In March 2020 the covid-19 epidemic forced the closure of all British theatres. Some companies adapted by putting archive recordings of past productions online, others by streaming new shows. And we take the opportunity to explore other vintage productions preserved online. Until things return to normal we review the experience of watching live theatre onscreen.


Twelve Angry Men
US Television 1954 and YouTube   September 2021

There can be few who are not aware of Reginald Rose's courtroom drama, probably from the 1957 film starring Henry Fonda, possibly from one of the several stage versions that have become staples of the school and community theatre repertories.

You might not know that it began life as a 1954 television play, but here that original version is, languishing in the YouTube vaults to be watched by only a few hundred people.

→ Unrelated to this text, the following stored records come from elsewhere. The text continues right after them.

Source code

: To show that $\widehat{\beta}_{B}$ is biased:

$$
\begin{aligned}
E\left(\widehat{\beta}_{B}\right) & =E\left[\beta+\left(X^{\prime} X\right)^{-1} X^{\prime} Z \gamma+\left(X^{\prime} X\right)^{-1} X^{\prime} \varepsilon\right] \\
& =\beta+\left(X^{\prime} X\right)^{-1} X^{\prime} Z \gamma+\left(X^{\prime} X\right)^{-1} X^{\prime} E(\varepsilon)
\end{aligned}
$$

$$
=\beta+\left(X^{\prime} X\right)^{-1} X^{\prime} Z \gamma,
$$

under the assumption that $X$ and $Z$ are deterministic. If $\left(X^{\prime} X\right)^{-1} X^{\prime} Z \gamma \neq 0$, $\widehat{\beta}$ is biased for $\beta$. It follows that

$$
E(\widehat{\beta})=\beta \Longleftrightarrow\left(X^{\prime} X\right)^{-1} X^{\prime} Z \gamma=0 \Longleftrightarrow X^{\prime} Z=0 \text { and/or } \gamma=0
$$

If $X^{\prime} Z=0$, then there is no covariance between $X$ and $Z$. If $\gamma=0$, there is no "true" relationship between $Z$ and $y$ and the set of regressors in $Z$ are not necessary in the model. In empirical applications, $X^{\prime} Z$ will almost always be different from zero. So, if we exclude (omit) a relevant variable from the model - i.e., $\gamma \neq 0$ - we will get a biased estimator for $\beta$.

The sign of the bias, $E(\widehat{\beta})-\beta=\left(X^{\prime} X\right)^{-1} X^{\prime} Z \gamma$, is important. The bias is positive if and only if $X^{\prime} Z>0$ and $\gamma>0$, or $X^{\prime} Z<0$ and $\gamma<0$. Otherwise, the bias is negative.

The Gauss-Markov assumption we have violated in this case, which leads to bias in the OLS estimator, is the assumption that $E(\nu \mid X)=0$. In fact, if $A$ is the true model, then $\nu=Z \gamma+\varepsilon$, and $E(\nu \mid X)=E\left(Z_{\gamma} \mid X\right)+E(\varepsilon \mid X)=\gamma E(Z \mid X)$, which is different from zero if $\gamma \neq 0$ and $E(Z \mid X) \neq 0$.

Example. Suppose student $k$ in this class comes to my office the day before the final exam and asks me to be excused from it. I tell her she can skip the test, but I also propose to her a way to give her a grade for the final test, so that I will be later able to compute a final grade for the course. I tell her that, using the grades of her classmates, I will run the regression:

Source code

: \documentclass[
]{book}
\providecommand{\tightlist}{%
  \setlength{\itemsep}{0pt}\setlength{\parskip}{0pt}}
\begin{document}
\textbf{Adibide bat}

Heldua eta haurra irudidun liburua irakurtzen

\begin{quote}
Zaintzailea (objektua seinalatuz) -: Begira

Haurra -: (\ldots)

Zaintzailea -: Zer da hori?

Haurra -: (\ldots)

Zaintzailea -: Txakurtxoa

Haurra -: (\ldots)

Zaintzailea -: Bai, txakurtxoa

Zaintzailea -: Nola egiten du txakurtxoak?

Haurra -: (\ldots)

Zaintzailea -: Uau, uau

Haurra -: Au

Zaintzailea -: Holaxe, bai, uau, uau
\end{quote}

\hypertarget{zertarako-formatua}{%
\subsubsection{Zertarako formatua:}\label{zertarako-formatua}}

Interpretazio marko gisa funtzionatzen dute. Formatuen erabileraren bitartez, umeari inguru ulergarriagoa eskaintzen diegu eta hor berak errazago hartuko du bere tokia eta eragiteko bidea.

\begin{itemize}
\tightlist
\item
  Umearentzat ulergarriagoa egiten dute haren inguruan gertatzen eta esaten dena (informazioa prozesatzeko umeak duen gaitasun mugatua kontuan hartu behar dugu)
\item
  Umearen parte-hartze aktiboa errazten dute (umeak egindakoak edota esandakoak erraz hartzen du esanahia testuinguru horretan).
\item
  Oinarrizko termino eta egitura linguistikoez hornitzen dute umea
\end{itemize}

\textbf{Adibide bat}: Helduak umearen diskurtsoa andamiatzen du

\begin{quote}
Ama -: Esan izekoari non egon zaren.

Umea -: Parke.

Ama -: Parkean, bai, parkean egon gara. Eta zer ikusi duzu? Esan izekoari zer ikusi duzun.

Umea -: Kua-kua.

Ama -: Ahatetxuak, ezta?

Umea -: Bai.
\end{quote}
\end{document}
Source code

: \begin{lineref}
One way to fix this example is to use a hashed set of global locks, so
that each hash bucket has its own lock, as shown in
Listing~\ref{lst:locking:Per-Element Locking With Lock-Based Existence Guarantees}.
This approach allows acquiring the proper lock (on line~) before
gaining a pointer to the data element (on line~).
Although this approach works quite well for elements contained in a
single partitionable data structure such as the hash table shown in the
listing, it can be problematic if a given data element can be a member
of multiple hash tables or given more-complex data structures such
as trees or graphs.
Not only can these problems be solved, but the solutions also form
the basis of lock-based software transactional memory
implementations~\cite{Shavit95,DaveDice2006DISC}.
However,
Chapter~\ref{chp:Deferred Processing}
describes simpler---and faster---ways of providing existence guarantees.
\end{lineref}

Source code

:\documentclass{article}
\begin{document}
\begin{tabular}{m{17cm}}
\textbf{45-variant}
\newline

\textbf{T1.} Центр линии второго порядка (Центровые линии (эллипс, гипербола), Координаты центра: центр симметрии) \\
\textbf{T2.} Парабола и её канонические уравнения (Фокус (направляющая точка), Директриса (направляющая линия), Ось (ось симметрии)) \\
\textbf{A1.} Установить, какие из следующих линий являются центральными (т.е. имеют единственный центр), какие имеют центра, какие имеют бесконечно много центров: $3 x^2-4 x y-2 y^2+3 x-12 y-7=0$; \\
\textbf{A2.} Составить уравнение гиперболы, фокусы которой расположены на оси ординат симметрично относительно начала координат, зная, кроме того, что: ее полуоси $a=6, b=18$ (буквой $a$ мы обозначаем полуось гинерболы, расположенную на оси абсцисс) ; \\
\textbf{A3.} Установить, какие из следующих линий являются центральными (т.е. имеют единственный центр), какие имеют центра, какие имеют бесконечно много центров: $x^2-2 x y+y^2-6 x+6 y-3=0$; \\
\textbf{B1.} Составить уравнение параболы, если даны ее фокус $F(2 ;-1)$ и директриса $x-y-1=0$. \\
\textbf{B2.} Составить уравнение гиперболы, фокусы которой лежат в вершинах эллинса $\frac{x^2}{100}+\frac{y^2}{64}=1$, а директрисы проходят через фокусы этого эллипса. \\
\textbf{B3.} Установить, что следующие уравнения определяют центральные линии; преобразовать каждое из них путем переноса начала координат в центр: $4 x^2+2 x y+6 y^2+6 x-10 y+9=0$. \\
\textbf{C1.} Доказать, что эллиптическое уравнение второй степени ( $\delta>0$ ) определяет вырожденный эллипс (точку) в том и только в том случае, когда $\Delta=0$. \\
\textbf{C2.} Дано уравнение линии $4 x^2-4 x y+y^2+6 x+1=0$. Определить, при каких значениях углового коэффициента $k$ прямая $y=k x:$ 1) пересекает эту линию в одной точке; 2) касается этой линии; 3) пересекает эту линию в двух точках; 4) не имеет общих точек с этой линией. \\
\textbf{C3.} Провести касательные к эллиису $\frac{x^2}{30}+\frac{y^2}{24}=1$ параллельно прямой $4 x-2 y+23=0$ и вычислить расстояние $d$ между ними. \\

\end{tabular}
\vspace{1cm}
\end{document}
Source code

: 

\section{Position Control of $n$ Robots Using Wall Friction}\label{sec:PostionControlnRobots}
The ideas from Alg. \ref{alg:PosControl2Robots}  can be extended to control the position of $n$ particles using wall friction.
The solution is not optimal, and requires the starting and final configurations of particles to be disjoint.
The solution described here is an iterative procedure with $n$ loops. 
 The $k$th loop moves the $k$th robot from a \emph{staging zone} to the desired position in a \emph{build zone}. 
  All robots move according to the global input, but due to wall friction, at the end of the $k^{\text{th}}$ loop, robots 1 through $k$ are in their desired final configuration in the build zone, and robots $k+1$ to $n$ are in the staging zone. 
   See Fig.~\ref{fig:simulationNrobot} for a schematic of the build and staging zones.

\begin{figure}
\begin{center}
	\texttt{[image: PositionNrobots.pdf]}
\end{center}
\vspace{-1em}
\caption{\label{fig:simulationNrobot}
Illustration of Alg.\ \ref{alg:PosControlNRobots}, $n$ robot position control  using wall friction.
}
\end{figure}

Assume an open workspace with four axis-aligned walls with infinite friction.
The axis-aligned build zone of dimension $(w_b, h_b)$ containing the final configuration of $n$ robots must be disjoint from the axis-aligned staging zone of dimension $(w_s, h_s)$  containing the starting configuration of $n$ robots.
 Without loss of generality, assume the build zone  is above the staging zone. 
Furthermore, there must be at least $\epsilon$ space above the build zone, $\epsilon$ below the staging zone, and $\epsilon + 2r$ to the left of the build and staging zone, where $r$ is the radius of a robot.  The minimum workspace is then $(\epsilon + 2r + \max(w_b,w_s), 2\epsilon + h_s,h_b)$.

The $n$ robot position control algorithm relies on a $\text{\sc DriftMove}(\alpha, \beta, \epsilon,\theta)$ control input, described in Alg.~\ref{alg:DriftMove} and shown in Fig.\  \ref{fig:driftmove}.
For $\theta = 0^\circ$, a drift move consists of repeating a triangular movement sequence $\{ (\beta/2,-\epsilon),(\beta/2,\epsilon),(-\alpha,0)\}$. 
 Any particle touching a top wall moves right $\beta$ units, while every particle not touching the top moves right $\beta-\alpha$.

And it is good – very good.

Rose depicts the jury in the trial of a teenager accused of killing his father. Their first vote is 11-1 to convict, the hold-out not convinced of the boy's innocence but just feeling that respect for him and for the system obliges them to some serious discussion.

And then the more they discuss, the more holes they find in the prosecution case.

Compared to the film, this first version is weakened by its brevity (one hour, minus adverts), which results in half the jury never being really individualised, not even to the level of the film's jargon-spouting ad executive.

And it feels a bit rushed – while the film gives the sense of hours passing, the TV version seems almost to operate in real time.

But in several ways this version is actually stronger than the film. Foremost is the casting of Robert Cummings as the hold-out.

A lightweight actor best known for Hitchcock's Saboteur (the one that ends on the Statue Of Liberty) and a 1950s American TV sitcom, Cummings brings an Ordinary Guy quality to the character that Henry Fonda lacks in the film.

His character doesn't know from the start that he's right, as the self-satisfied schoolteacherish Fonda does, but believably discovers his argument as he goes along, which makes the man much more attractive and relatable to.

Elsewhere a general underplaying shows a mix of Reginald Rose not having fully developed the characters yet and director Franklin Schaffner deliberately toning performances down for television.

Emblematic of the differences is the fact that the juror most impatient to finish is an otherwise faceless businessman with theatre tickets rather than the film's coarser baseball fan eager to get to a game.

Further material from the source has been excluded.